We start by importing the required modules and creating synthetic data for our binary classification task. The data has features at different scales to demonstrate the value of preprocessing.

In [None]:
import uuid
import os
import tempfile
import numpy as np
import pandas as pd
import boto3

from sagemaker.core.resources import Model, Endpoint, EndpointConfig
from sagemaker.core.shapes import ContainerDefinition, InferenceExecutionConfig, ProductionVariant
from sagemaker.core.image_uris import retrieve
from sagemaker.core.utils import repack_model
from sagemaker.core.helper.session_helper import Session, get_execution_role
from sagemaker.train.model_trainer import ModelTrainer
from sagemaker.train.configs import SourceCode, InputData
from sagemaker.serve import ModelBuilder

In [None]:
# Initialize session
sagemaker_session = Session()
role = get_execution_role()
region = sagemaker_session.boto_region_name
bucket = sagemaker_session.default_bucket()
unique_id = str(uuid.uuid4())[:8]
prefix = f"inference-pipeline-v3/{unique_id}"

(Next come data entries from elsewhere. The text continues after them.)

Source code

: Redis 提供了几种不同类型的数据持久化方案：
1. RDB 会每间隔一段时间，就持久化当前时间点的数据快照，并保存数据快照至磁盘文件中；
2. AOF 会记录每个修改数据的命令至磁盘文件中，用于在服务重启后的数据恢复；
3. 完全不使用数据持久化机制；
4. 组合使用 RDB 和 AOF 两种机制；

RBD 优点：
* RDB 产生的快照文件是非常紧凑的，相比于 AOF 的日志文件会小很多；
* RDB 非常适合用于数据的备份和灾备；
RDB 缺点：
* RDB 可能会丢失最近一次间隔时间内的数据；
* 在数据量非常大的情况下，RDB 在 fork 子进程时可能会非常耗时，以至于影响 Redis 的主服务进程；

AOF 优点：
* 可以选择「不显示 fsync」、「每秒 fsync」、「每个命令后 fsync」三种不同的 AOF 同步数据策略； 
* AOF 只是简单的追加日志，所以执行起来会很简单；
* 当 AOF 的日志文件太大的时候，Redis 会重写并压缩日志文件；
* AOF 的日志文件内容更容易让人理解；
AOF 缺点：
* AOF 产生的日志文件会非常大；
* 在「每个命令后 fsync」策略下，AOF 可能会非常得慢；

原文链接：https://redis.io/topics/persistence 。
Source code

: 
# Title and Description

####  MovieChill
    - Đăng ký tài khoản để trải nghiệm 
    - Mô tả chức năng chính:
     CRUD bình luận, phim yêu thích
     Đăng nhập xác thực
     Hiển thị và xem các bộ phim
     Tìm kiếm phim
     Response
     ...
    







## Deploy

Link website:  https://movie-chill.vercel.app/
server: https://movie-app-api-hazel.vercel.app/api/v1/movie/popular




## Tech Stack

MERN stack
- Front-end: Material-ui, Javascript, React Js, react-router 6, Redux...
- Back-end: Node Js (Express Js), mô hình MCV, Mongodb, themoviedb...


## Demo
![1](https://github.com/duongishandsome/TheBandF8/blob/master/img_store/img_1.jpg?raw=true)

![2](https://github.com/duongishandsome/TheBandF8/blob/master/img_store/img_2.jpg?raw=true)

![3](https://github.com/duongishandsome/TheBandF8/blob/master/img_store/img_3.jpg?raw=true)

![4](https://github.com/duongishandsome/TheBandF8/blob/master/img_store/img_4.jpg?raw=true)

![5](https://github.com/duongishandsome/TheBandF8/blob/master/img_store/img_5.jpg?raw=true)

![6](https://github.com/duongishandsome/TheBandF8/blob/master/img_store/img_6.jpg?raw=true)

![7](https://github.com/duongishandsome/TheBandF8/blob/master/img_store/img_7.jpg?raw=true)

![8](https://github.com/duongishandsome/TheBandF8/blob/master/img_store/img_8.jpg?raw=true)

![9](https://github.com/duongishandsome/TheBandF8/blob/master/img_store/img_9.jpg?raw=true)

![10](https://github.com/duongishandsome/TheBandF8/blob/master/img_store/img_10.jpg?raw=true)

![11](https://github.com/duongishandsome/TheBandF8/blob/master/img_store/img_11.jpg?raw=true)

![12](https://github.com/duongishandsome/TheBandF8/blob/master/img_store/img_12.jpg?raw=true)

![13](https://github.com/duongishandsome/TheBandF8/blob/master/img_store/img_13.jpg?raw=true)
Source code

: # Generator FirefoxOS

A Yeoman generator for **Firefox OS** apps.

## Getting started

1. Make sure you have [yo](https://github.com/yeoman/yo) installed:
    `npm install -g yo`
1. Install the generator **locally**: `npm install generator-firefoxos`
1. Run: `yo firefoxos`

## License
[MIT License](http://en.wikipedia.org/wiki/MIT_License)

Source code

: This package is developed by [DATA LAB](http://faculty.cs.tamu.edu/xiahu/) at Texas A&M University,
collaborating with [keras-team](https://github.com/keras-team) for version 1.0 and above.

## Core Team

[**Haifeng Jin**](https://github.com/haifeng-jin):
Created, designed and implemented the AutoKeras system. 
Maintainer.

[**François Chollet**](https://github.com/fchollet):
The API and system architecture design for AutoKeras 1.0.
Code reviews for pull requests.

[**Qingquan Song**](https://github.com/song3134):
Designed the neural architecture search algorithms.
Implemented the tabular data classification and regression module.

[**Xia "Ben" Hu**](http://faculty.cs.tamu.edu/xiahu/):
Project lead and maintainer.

print(f"Region: {region}")
print(f"Bucket: {bucket}")
print(f"Prefix: {prefix}")

In [None]:
# Generate synthetic data
np.random.seed(42)
n_samples = 1000

feature1 = np.random.normal(100, 15, n_samples)
feature2 = np.random.normal(50, 10, n_samples)
feature3 = np.random.normal(0.5, 0.1, n_samples)
feature4 = np.random.normal(1000, 200, n_samples)
target = ((feature1 > 100) & (feature2 > 50) | (feature4 > 1100)).astype(int)

df = pd.DataFrame({
    'feature1': feature1, 'feature2': feature2,
    'feature3': feature3, 'feature4': feature4, 'target': target
})

train_df = df[:800]
test_df = df[800:]

# Upload training data
data_dir = tempfile.mkdtemp()
train_file = os.path.join(data_dir, 'train.csv')
train_df.to_csv(train_file, index=False, header=False)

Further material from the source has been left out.